Daily Pivots: (S1) 201.51; (P) 202.11; (R1) 203.09; More...

Intraday bias in GBP/JPY remains on the upside for 61.8% projection of 191.34 to 200.72 from 197.18 at 202.97. Firm break there will pave the way to 100% projection at 206.56 next. on the downside, below 200.46 minor support will turn intraday bias neutral first. But outlook will remain bullish as long as 198.90 support holds, in case of retreat.

In the bigger picture, long term up trend is still in progress.

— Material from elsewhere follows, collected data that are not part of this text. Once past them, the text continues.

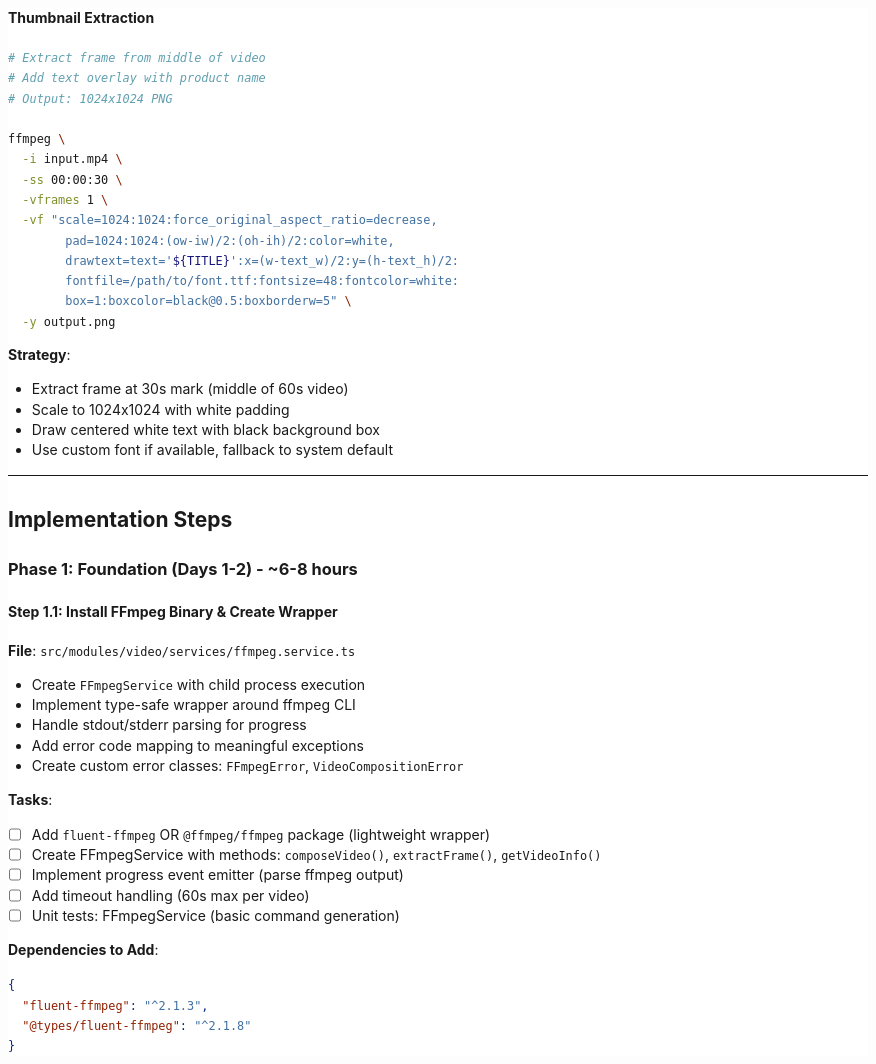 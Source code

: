 #### Thumbnail Extraction
```bash
# Extract frame from middle of video
# Add text overlay with product name
# Output: 1024x1024 PNG

ffmpeg \
  -i input.mp4 \
  -ss 00:00:30 \
  -vframes 1 \
  -vf "scale=1024:1024:force_original_aspect_ratio=decrease,
        pad=1024:1024:(ow-iw)/2:(oh-ih)/2:color=white,
        drawtext=text='${TITLE}':x=(w-text_w)/2:y=(h-text_h)/2:
        fontfile=/path/to/font.ttf:fontsize=48:fontcolor=white:
        box=1:boxcolor=black@0.5:boxborderw=5" \
  -y output.png
```

**Strategy**:
- Extract frame at 30s mark (middle of 60s video)
- Scale to 1024x1024 with white padding
- Draw centered white text with black background box
- Use custom font if available, fallback to system default

---

## Implementation Steps

### Phase 1: Foundation (Days 1-2) - ~6-8 hours

#### Step 1.1: Install FFmpeg Binary & Create Wrapper
**File**: `src/modules/video/services/ffmpeg.service.ts`

- Create `FFmpegService` with child process execution
- Implement type-safe wrapper around ffmpeg CLI
- Handle stdout/stderr parsing for progress
- Add error code mapping to meaningful exceptions
- Create custom error classes: `FFmpegError`, `VideoCompositionError`

**Tasks**:
- [ ] Add `fluent-ffmpeg` OR `@ffmpeg/ffmpeg` package (lightweight wrapper)
- [ ] Create FFmpegService with methods: `composeVideo()`, `extractFrame()`, `getVideoInfo()`
- [ ] Implement progress event emitter (parse ffmpeg output)
- [ ] Add timeout handling (60s max per video)
- [ ] Unit tests: FFmpegService (basic command generation)

**Dependencies to Add**:
```json
{
  "fluent-ffmpeg": "^2.1.3",
  "@types/fluent-ffmpeg": "^2.1.8"
}
```
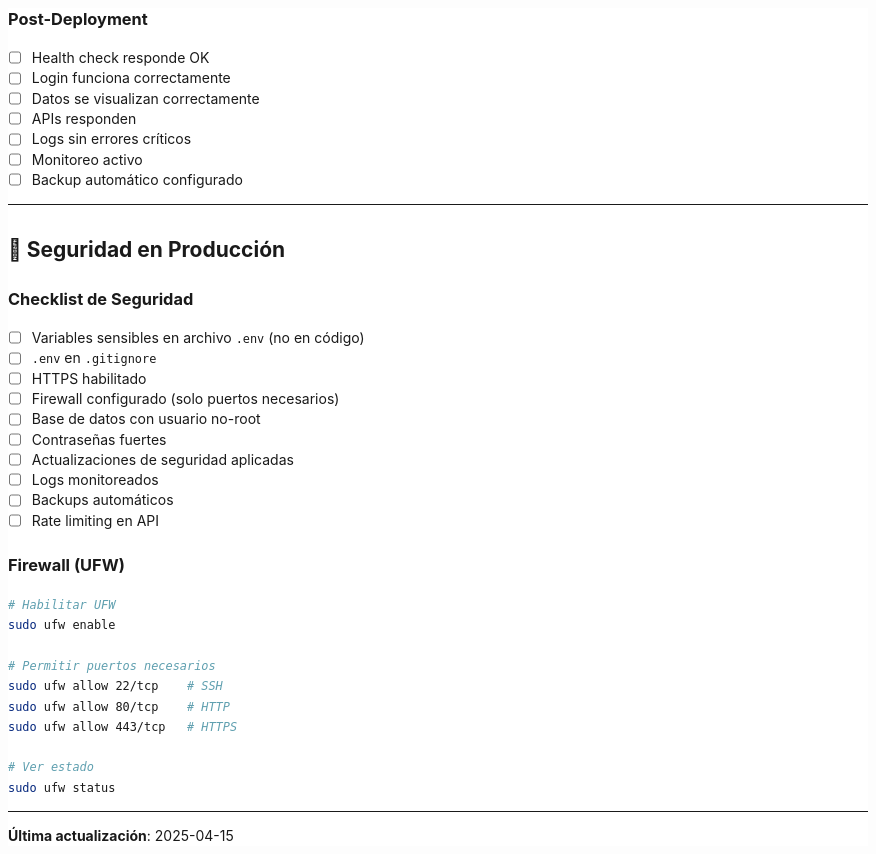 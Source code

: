 ### Post-Deployment

- [ ] Health check responde OK
- [ ] Login funciona correctamente
- [ ] Datos se visualizan correctamente
- [ ] APIs responden
- [ ] Logs sin errores críticos
- [ ] Monitoreo activo
- [ ] Backup automático configurado

---

## 🔐 Seguridad en Producción

### Checklist de Seguridad

- [ ] Variables sensibles en archivo `.env` (no en código)
- [ ] `.env` en `.gitignore`
- [ ] HTTPS habilitado
- [ ] Firewall configurado (solo puertos necesarios)
- [ ] Base de datos con usuario no-root
- [ ] Contraseñas fuertes
- [ ] Actualizaciones de seguridad aplicadas
- [ ] Logs monitoreados
- [ ] Backups automáticos
- [ ] Rate limiting en API

### Firewall (UFW)

```bash
# Habilitar UFW
sudo ufw enable

# Permitir puertos necesarios
sudo ufw allow 22/tcp    # SSH
sudo ufw allow 80/tcp    # HTTP
sudo ufw allow 443/tcp   # HTTPS

# Ver estado
sudo ufw status
```

---

**Última actualización**: 2025-04-15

Next target is 100% projection of 155.33 to 188.63 from 178.32 at 211.62. Outlook will stay bullish as long as 191.34 support holds, even in case of deep pullback.

EUR/JPY Daily Outlook

Daily Pivots: (S1) 170.60; (P) 171.03; (R1) 171.76; More...

Intraday bias in EUR/JPY is turned neutral with current retreat. Some consolidations could be seen first but further rally will remain in favor as long as 169.31 support hold, for 61.8% projection of 164.01 to 170.87 from 167.52 at 171.75. However, firm break of 169.31 will turn bias back to the downside for 167.52 support instead.

In the bigger picture, strong support from 55 D EMA indicates that the long term up trend is still in progress. Decisive break of 171.58 will confirm resumption and target 100% projection of 139.05 to 164.29 from 153.15 at 178.38. For now outlook will stay bullish as long as 164.01 support holds, even in case of deep pullback.